The expiration date cannot be converted to a datetime object. Please try setting the period to a lower value.

This error occurs when the timestamp for the expiration date received from the server exceeds the limit in Python. This typically occurs when the Period is set to a excessively large value, often to prevent the license from expiring.

While Cryptolens requires a period (defaulted to 30) during the creation of a new license, this does not mark the license as time-limited. You can learn more about it here. In essence, a license is treated as time-limited by either enforcing this in the Python code (e.g. if F1=true, the license is time-limited and so we check the expiration date against the current date, to see that it is still valid) or on the server side. On the server side, you can, for example, set up a feature that will automatically block expired licenses. You can read more about it here.

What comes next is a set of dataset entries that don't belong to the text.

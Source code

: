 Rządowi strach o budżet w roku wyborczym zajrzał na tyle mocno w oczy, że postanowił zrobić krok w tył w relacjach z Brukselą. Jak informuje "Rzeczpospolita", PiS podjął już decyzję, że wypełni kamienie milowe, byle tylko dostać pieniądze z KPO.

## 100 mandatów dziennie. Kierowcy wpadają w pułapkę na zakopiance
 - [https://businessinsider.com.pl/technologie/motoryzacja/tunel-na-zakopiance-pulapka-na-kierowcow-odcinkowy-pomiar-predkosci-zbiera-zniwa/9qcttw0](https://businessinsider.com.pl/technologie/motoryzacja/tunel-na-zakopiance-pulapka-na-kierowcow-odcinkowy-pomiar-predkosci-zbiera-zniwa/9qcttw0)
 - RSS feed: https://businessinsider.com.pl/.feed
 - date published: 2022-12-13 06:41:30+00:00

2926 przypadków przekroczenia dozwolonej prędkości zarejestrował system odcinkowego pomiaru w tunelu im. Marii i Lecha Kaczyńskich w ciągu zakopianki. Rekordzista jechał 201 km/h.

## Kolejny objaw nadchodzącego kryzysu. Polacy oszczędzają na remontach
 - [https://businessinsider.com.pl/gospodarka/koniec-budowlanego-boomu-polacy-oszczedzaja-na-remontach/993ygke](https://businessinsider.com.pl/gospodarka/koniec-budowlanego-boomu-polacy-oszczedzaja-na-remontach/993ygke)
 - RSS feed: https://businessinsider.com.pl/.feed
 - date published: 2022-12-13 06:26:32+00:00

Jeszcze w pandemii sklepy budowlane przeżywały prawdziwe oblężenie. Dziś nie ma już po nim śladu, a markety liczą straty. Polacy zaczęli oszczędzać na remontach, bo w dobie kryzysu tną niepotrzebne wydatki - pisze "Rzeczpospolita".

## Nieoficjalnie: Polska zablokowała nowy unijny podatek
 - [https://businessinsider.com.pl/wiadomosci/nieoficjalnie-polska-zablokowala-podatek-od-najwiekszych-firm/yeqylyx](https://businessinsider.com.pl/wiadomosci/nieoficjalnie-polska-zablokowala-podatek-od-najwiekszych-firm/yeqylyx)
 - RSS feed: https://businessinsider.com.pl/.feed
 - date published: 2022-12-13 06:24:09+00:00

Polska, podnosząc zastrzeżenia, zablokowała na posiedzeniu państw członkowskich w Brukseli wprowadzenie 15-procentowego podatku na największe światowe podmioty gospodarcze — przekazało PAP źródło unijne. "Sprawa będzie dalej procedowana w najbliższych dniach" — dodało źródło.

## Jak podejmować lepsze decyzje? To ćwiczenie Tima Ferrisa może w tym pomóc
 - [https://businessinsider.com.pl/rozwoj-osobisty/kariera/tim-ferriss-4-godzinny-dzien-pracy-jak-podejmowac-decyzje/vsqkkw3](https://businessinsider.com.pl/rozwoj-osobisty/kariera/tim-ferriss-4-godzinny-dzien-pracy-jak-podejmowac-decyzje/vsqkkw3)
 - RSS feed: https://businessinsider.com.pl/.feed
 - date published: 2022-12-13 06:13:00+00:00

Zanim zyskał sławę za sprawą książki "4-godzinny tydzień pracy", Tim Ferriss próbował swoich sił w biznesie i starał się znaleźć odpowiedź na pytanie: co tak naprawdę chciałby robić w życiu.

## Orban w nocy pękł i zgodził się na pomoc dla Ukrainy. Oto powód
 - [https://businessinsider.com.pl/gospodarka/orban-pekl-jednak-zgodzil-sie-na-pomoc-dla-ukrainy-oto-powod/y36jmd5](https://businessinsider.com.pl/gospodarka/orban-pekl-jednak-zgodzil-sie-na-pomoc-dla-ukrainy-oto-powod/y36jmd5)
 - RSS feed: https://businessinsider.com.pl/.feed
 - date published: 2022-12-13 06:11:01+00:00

In sum, to solve this issue, you can either follow one of the methods described above or set the period to a smaller value.

Could not contact the server. Error message: <urlopen error [SSL: CERTIFICATE_VERIFY _FAILED] certificate verify failed: unable to get local issuer certificate (ssl.c:1125)>

This error is thrown when the urllib library (a built in library in Python that we use to send HTTP requests) is unable to locate the CA files on the client machine. From our experience, this error occurs exclusively on Macs where the Python environment is incorrectly installed.

To solve this temporarily for testing purposes, you could temporary disable SSL verifications as described in here, however, we do not recommend this in a production scenario. Instead, a better solution is to fix the underlying issue preventing the Python environment from finding the CA files.

This can be accomplished in at least two ways:

Using certifi

Before calling any of the API methods (e.g. Key.activate), you can add the following code:

import certifi
os.environ['SSL_CERT_FILE'] = certifi.where()

Please note that this requires certifi package to be installed.

Running a script in the Python environment

An alternative is to run script in their environment that should fix the issue. You can read more about it in this thread: https://github.com/Cryptolens/cryptolens-python/issues/65

Summary

The key takeaway is that it is better to address the issue with missing CA on the user side, since this issue will typically be user-specific. If that is not possible, you can use the code above to manually set the path to CA files. Although we have mentioned turning off SSL verification temporarily, it should not be used in production. Key.activate takes care of signature verification internally, but some other methods do not.